Start of Information

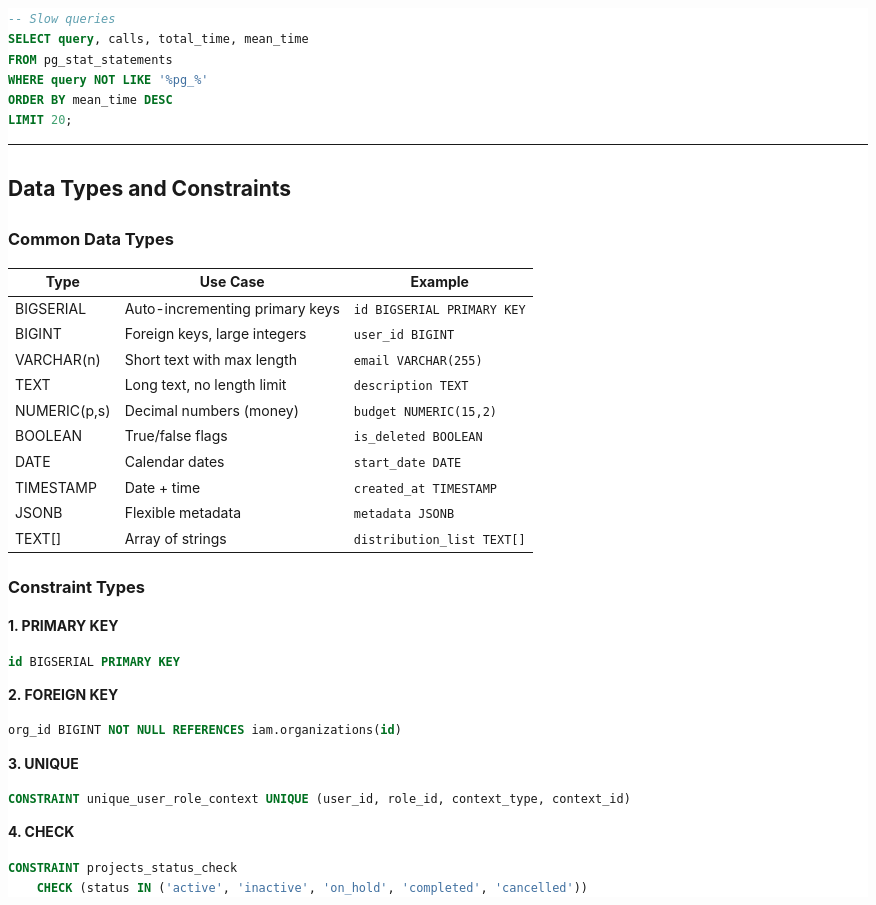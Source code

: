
 ```sql
-- Slow queries
SELECT query, calls, total_time, mean_time
FROM pg_stat_statements
WHERE query NOT LIKE '%pg_%'
ORDER BY mean_time DESC
LIMIT 20;
```

---

## Data Types and Constraints

### Common Data Types

| Type | Use Case | Example |
|------|----------|---------|
| BIGSERIAL | Auto-incrementing primary keys | `id BIGSERIAL PRIMARY KEY` |
| BIGINT | Foreign keys, large integers | `user_id BIGINT` |
| VARCHAR(n) | Short text with max length | `email VARCHAR(255)` |
| TEXT | Long text, no length limit | `description TEXT` |
| NUMERIC(p,s) | Decimal numbers (money) | `budget NUMERIC(15,2)` |
| BOOLEAN | True/false flags | `is_deleted BOOLEAN` |
| DATE | Calendar dates | `start_date DATE` |
| TIMESTAMP | Date + time | `created_at TIMESTAMP` |
| JSONB | Flexible metadata | `metadata JSONB` |
| TEXT[] | Array of strings | `distribution_list TEXT[]` |

### Constraint Types

**1. PRIMARY KEY**
```sql
id BIGSERIAL PRIMARY KEY
```

**2. FOREIGN KEY**
```sql
org_id BIGINT NOT NULL REFERENCES iam.organizations(id)
```

**3. UNIQUE**
```sql
CONSTRAINT unique_user_role_context UNIQUE (user_id, role_id, context_type, context_id)
```

**4. CHECK**
```sql
CONSTRAINT projects_status_check
    CHECK (status IN ('active', 'inactive', 'on_hold', 'completed', 'cancelled'))
```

End of Information

The answer must be one number, the count of lines above that hold the word "keys".

2